Data from occupational exposure and/or volunteer studies that provide information on acute exposures that are of value to the risk assessment process are available for toluene:

 

Toluene (Classification: EU – R65, R67; GHS/CLP: Category 1, H304, Cat 3 H336): The acute effects of toluene inhalation exposure include headache, dizziness, feeling of intoxication, irritation and sleepiness and decreases in acute neurobehavioural performance at concentrations ≥ 75 ppm (EU RAR, 2003). A NOAEC of 50 ppm (188 mg/m3) can be determined for acute neurobehavioural effects in humans (Muttray et al, 2005).

 

Minor components with classification for acute toxicity:

 

Xylenes (Classification: EU: R20, 21; GHS/: Category 4 H332; Category 4 H312).

 

Summary

No data are available on this intermediate but data are available for the major components indicating low toxicity by the oral, dermal and inhalation routes. 

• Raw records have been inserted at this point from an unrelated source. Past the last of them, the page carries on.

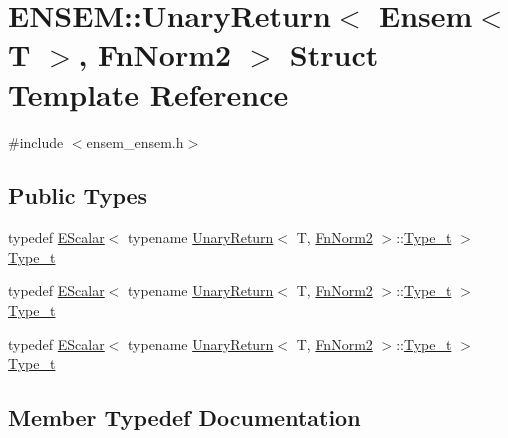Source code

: \hypertarget{structENSEM_1_1UnaryReturn_3_01Ensem_3_01T_01_4_00_01FnNorm2_01_4}{}\section{E\+N\+S\+EM\+:\+:Unary\+Return$<$ Ensem$<$ T $>$, Fn\+Norm2 $>$ Struct Template Reference}
\label{structENSEM_1_1UnaryReturn_3_01Ensem_3_01T_01_4_00_01FnNorm2_01_4}


{\ttfamily \#include $<$ensem\+\_\+ensem.\+h$>$}

\subsection*{Public Types}
\begin{DoxyCompactItemize}
\item 
typedef \mbox{\hyperlink{classENSEM_1_1EScalar}{E\+Scalar}}$<$ typename \mbox{\hyperlink{structENSEM_1_1UnaryReturn}{Unary\+Return}}$<$ T, \mbox{\hyperlink{structENSEM_1_1FnNorm2}{Fn\+Norm2}} $>$\+::\mbox{\hyperlink{structENSEM_1_1UnaryReturn_3_01Ensem_3_01T_01_4_00_01FnNorm2_01_4_ab4124c6816741e910b729ef32c1a9c37}{Type\+\_\+t}} $>$ \mbox{\hyperlink{structENSEM_1_1UnaryReturn_3_01Ensem_3_01T_01_4_00_01FnNorm2_01_4_ab4124c6816741e910b729ef32c1a9c37}{Type\+\_\+t}}
\item 
typedef \mbox{\hyperlink{classENSEM_1_1EScalar}{E\+Scalar}}$<$ typename \mbox{\hyperlink{structENSEM_1_1UnaryReturn}{Unary\+Return}}$<$ T, \mbox{\hyperlink{structENSEM_1_1FnNorm2}{Fn\+Norm2}} $>$\+::\mbox{\hyperlink{structENSEM_1_1UnaryReturn_3_01Ensem_3_01T_01_4_00_01FnNorm2_01_4_ab4124c6816741e910b729ef32c1a9c37}{Type\+\_\+t}} $>$ \mbox{\hyperlink{structENSEM_1_1UnaryReturn_3_01Ensem_3_01T_01_4_00_01FnNorm2_01_4_ab4124c6816741e910b729ef32c1a9c37}{Type\+\_\+t}}
\item 
typedef \mbox{\hyperlink{classENSEM_1_1EScalar}{E\+Scalar}}$<$ typename \mbox{\hyperlink{structENSEM_1_1UnaryReturn}{Unary\+Return}}$<$ T, \mbox{\hyperlink{structENSEM_1_1FnNorm2}{Fn\+Norm2}} $>$\+::\mbox{\hyperlink{structENSEM_1_1UnaryReturn_3_01Ensem_3_01T_01_4_00_01FnNorm2_01_4_ab4124c6816741e910b729ef32c1a9c37}{Type\+\_\+t}} $>$ \mbox{\hyperlink{structENSEM_1_1UnaryReturn_3_01Ensem_3_01T_01_4_00_01FnNorm2_01_4_ab4124c6816741e910b729ef32c1a9c37}{Type\+\_\+t}}
\end{DoxyCompactItemize}


\subsection{Member Typedef Documentation}
\mbox{\label{structENSEM_1_1UnaryReturn_3_01Ensem_3_01T_01_4_00_01FnNorm2_01_4_ab4124c6816741e910b729ef32c1a9c37}} 
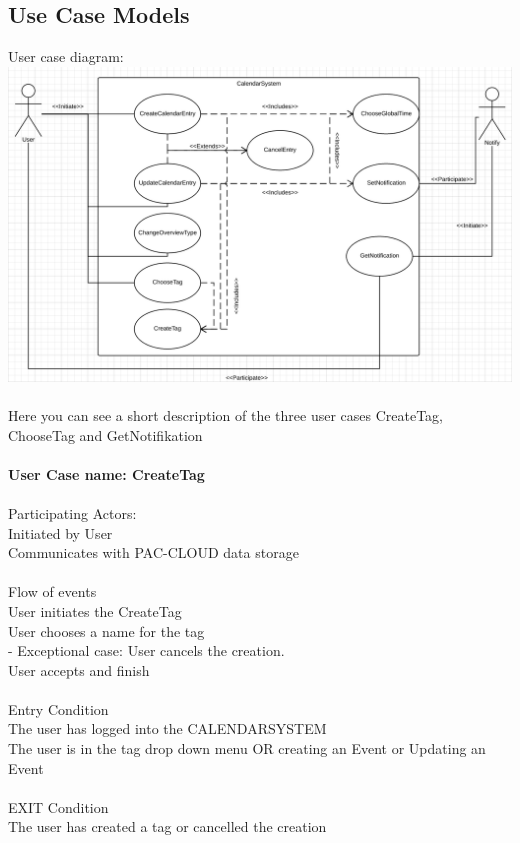\subsection{Use Case Models}
User case diagram:\\
\includegraphics[scale=0.6]{CalendarSystemUseCaseDiagram}\\\\
Here you can see a short description of the three user cases CreateTag, ChooseTag and GetNotifikation\\\\
\textbf{User Case name: CreateTag}\\
\HRule \\[0.4cm]
Participating Actors:\\
Initiated by User\\
Communicates with PAC-CLOUD data storage\\
\HRule \\[0.4cm]
Flow of events\\
User initiates the CreateTag\\
User chooses a name for the tag\\
 - Exceptional case: User cancels the creation.\\
User accepts and finish\\
\HRule \\[0.4cm]
Entry Condition\\
The user has logged into the CALENDARSYSTEM\\
The user is in the tag drop down menu OR creating an Event or Updating an Event\\
\HRule \\[0.4cm]
EXIT Condition\\
The user has created a tag or cancelled the creation\\\\\\
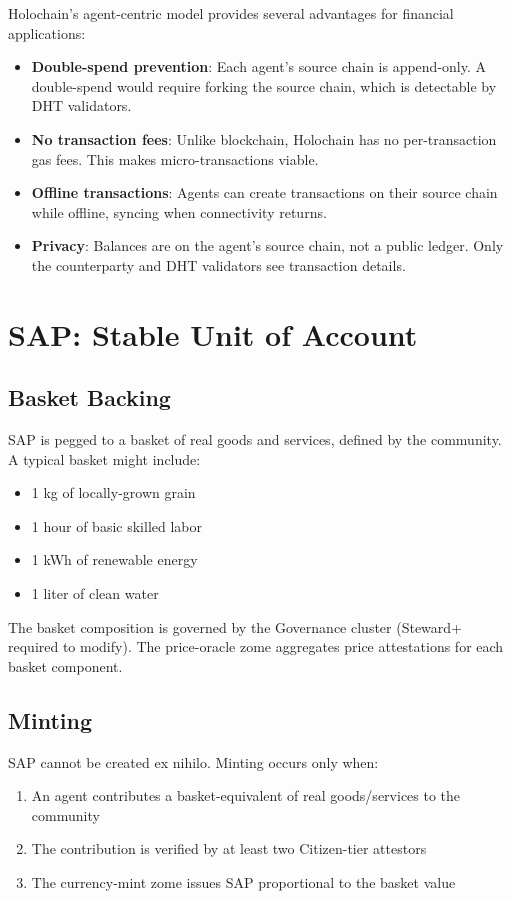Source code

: \documentclass[11pt,twocolumn]{article}
\begin{document}
Holochain's agent-centric model provides several advantages for financial
applications:

\begin{itemize}[nosep]
  \item \textbf{Double-spend prevention}: Each agent's source chain is
    append-only. A double-spend would require forking the source chain,
    which is detectable by DHT validators.
  \item \textbf{No transaction fees}: Unlike blockchain, Holochain has no
    per-transaction gas fees. This makes micro-transactions viable.
  \item \textbf{Offline transactions}: Agents can create transactions on
    their source chain while offline, syncing when connectivity returns.
  \item \textbf{Privacy}: Balances are on the agent's source chain, not a
    public ledger. Only the counterparty and DHT validators see transaction
    details.
\end{itemize}

\section{SAP: Stable Unit of Account}

\subsection{Basket Backing}

SAP is pegged to a basket of real goods and services, defined by the community.
A typical basket might include:

\begin{itemize}[nosep]
  \item 1 kg of locally-grown grain
  \item 1 hour of basic skilled labor
  \item 1 kWh of renewable energy
  \item 1 liter of clean water
\end{itemize}

The basket composition is governed by the Governance cluster (Steward+
required to modify). The price-oracle zome aggregates price attestations
for each basket component.

\subsection{Minting}

SAP cannot be created ex nihilo. Minting occurs only when:
\begin{enumerate}[nosep]
  \item An agent contributes a basket-equivalent of real goods/services
    to the community
  \item The contribution is verified by at least two Citizen-tier attestors
  \item The currency-mint zome issues SAP proportional to the basket value
\end{enumerate}
\end{document}
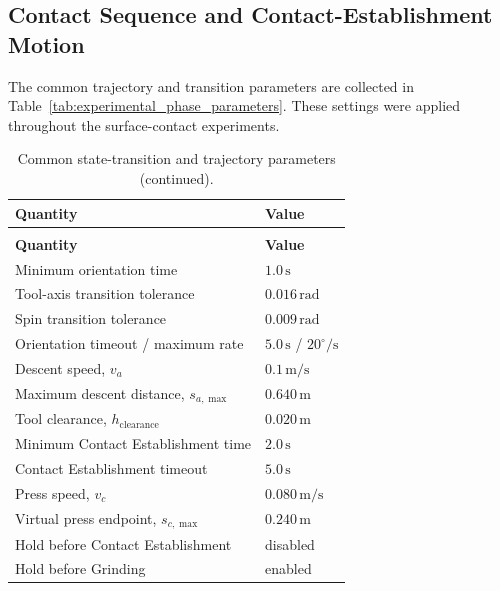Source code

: \subsection{Contact Sequence and Contact-Establishment Motion}
\label{subsec:fixed_phase_motion_parameters}
\label{subsec:experimental_case_jn_settings}
\label{sec:contact_experimental_procedure}
\label{sec:experimental_procedure_contact}

The common trajectory and transition parameters are collected in
Table~\ref{tab:experimental_phase_parameters}. These settings were applied
throughout the surface-contact experiments.

\begingroup
\small
\begin{longtable}{@{}p{}p{}@{}}
\caption{Common state-transition and trajectory parameters.}
\label{tab:experimental_phase_parameters}
\label{tab:experimental_case_dh_parameters}\\
\toprule
\textbf{Quantity} & \textbf{Value}\\
\midrule
\endfirsthead
\caption[]{Common state-transition and trajectory parameters (continued).}\\
\toprule
\textbf{Quantity} & \textbf{Value}\\
\midrule
\endhead
\midrule
\endfoot
\bottomrule
\endlastfoot
Minimum orientation time & \(1.0\,\mathrm{s}\)\\
Tool-axis transition tolerance & \(0.016\,\mathrm{rad}\)\\
Spin transition tolerance & \(0.009\,\mathrm{rad}\)\\
Orientation timeout / maximum rate & \(5.0\,\mathrm{s}\) / \(20^\circ\!/\mathrm{s}\)\\
Descent speed, \(v_a\) & \(0.1\,\mathrm{m/s}\)\\
Maximum descent distance, \(s_{a,\max}\) & \(0.640\,\mathrm{m}\)\\
Tool clearance, \(h_{\mathrm{clearance}}\) & \(0.020\,\mathrm{m}\)\\
Minimum Contact Establishment time & \(2.0\,\mathrm{s}\)\\
Contact Establishment timeout & \(5.0\,\mathrm{s}\)\\
Press speed, \(v_c\) & \(0.080\,\mathrm{m/s}\)\\
Virtual press endpoint, \(s_{c,\max}\) & \(0.240\,\mathrm{m}\)\\
Hold before Contact Establishment & disabled\\
Hold before Grinding & enabled\\
\end{longtable}
\endgroup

However, toluene produces unsteady gait and other indications of neurobehavioural activity at concentrations < 20 mg/L justifying R67/H336. n-Hexane and cyclohexane are also classified R67/H336. Mixed xylenes are considered to be harmful following acute dermal and inhalation exposures (and are classified R20/H332 and R21/H312) but the level in the reaction mass does not trigger classification.

Because of the low viscosities of toluene, cyclohexane and ethylbenzene, and their concentration in the intermediate, labelling for aspiration hazard is mandatory.

 

Additional References:

ATSDR (1999). Toxicological Profile for n-Hexane. http: //www. atsdr. cdc. gov/toxprofiles/tp113. Html

EU RAR (2003). European Union Risk Assessment Report for Toluene. EC Joint Research Centre http: //ecb. jrc. ec. europa. eu/DOCUMENTS/Existing- Chemicals/RISK_ASSESSMENT/REPORT/toluenereport032. pdf

EU RAR (2004)

European Union Risk Assessment Report: Cyclohexane. EC Joint Research Centrehttp://ecb.jrc.ec.europa.eu/DOCUMENTS/Existing-Chemicals/RISK_ASSESSMENT/SUMMARY/cyclohexanesum031.pdf

US EPA HPV Challenge Program, November 2006. 4-Vinylcyclohexene, CAS 100-40-3

Justification for classification or non-classification

Although there are no studies on the intermediate, there are sufficient data on component substances to indicate they are of low toxicity by the oral, dermal, and inhalation routes with LD50/LC50 values exceeding the values which would warrant classification under Dir 1999/45/EC or Reg (EC) 1272/2008.

 

Data from experimental exposure of human volunteers show that dizziness and sleepiness are experienced at air levels < 20 mg/L of toluene, and similar effects are considered to occur with n-hexane and cyclohexane; the concentration of these components in the intermediate justifies mandatory classification R67 under Dir 1999/45/EC and Category 3 assigned H336 under Reg (EC) 1272/2008.

 

The low viscosity of toluene, cyclohexane and ethylbenzene are such that labelling is required. Because the intermediate contains ≥10% of these substances, classification Xn, R65 "May cause lung damage if swallowed" is mandatory under Dir 1999/45/EC and under Reg (EC) 1272/2008 "Aspiration toxicity Category 1, H304".